Understanding the value of money is one of the most important lessons in life and it’s never too early to learn about it.
Since 2014, financial education has been a compulsory part of the secondary-school curriculum in England. But what about children of primary school age? A 2013 study from the University of Cambridge found that by the age of seven, most children have already developed their attitudes towards money - both good and the bad - which many of us may not notice.
A scary realisation when you consider that these are habits that will stay with them for life. No pressure then, mum and dad! To make sure you can help them as soon as possible, we have come up with five top tips to help you teach your children about money…
Teach them how to budget
If young children are able to see you planning your budget, they will become more interested in wanting to know how they can separate out their money. By sitting down and working out which areas your child would like to spend their money, on things such as toys, sweets and clothes, they will be able to see how much they have, how much they need to save and where they can avoid spending from an early age. These skills will transfer into their adult lives when they have to work out living, bills and personal items.
Take them to the supermarket
Most of us get our first experiences with money when we go to the supermarket with our parents.
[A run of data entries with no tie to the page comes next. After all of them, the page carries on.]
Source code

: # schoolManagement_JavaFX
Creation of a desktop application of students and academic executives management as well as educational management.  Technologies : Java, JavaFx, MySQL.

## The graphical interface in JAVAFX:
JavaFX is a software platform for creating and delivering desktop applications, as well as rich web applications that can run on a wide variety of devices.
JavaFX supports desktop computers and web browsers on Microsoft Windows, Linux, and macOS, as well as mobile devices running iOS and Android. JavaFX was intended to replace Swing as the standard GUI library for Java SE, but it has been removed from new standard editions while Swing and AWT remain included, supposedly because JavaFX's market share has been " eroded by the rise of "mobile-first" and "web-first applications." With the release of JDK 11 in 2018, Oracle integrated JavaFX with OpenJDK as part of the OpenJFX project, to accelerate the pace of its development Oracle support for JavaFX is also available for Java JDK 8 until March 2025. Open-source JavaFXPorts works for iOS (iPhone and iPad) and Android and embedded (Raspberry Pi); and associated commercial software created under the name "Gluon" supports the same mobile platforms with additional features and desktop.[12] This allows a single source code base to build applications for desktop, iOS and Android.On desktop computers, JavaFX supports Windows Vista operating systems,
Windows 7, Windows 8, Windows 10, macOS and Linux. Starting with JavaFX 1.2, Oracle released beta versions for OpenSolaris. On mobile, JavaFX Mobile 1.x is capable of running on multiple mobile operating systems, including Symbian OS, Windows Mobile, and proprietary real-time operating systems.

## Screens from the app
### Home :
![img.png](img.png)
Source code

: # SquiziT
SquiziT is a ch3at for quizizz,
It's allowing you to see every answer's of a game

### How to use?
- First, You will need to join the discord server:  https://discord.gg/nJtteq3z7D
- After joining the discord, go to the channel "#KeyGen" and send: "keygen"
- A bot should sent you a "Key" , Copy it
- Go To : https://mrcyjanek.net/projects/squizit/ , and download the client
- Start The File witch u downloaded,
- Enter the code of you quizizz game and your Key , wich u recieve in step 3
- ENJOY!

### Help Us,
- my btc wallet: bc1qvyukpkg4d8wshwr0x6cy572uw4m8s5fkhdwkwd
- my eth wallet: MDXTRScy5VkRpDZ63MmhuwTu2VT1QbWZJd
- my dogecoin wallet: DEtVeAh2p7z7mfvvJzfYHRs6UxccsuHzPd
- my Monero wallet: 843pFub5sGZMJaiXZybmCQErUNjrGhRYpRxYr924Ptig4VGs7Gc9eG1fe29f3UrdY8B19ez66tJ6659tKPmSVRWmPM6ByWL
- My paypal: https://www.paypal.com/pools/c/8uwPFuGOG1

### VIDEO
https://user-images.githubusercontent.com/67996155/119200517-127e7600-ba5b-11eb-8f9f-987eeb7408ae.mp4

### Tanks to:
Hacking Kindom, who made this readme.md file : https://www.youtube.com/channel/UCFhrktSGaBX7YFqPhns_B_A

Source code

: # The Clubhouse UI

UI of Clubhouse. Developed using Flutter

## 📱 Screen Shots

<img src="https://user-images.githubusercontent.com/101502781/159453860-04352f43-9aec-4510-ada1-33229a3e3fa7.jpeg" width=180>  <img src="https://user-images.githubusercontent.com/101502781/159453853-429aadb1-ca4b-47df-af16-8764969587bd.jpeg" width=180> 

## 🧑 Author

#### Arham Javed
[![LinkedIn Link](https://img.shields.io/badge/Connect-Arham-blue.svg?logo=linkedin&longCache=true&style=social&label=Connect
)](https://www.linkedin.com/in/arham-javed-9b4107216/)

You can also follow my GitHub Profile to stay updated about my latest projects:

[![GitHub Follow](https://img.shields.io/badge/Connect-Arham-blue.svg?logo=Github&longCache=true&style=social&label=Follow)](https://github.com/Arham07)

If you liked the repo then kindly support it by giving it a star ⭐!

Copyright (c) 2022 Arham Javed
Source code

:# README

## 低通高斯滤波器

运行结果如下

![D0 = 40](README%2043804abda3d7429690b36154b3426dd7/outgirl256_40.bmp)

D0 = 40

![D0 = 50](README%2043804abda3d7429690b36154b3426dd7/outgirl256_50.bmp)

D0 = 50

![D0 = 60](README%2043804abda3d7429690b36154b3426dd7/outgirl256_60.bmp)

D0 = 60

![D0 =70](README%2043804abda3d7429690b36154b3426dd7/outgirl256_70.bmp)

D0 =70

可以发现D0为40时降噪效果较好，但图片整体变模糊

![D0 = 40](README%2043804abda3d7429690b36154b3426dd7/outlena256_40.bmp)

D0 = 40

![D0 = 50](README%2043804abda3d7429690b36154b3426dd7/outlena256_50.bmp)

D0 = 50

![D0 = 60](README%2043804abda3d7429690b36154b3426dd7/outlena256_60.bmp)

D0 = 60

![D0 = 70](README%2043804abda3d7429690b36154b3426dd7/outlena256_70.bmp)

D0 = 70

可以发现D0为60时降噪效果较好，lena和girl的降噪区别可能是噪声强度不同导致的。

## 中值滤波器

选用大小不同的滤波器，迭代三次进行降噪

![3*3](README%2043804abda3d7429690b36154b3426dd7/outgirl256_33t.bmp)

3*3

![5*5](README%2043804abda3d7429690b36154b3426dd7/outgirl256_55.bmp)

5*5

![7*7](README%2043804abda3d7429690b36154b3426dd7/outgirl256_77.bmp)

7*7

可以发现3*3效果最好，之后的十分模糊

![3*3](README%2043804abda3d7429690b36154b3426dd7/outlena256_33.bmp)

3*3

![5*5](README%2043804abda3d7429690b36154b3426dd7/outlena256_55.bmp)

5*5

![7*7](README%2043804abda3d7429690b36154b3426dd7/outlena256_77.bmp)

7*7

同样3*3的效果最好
During your weekly shop, it’s a great time to start teaching your child about money. Do the maths with them to help you chose the best value items as you take things off the shelves and, when it comes to paying at the check-out, help them get out the correct amount and then let them hand it over. This will give them an important lesson in the responsibility of handling money and actually paying for things.
Teach good pocket money habits
Pocket money is a good way of getting children to understand money management. Make sure you give them the same amount each week because if a child knows how much they will get they will find it easier to save for things they want. It will also make them feel more grown up, having a ‘regular income’ like mum or dad. Once the money has been handed over, provide them with a money box or a savings account that they can store the money in and be sure to highlight how good it will be to build up their savings in the future.
Teach them about virtual money
Modern technology gives children plenty of opportunity to learn about money and there are many apps out there to help teach your kids the basics. As they get older, and get their own mobile devices, your children will become more responsible with their own real money (well, sometimes your real money!) through opportunites to do online shopping or by spending money on digital games and apps. By introducing them to money apps from an early age, you are instilling a strong understanding of how money works.
Finally: When it’s gone, it’s gone!
Showing your children that money is limited and doesn’t grow on trees is vital, as it shows them that they can’t have everything when they want it and that it’s best to plan what you need to buy and when. The most important message you can give to your child about spending is that “when it’s gone, it’s gone”.
Those piggy banks have never looked so good.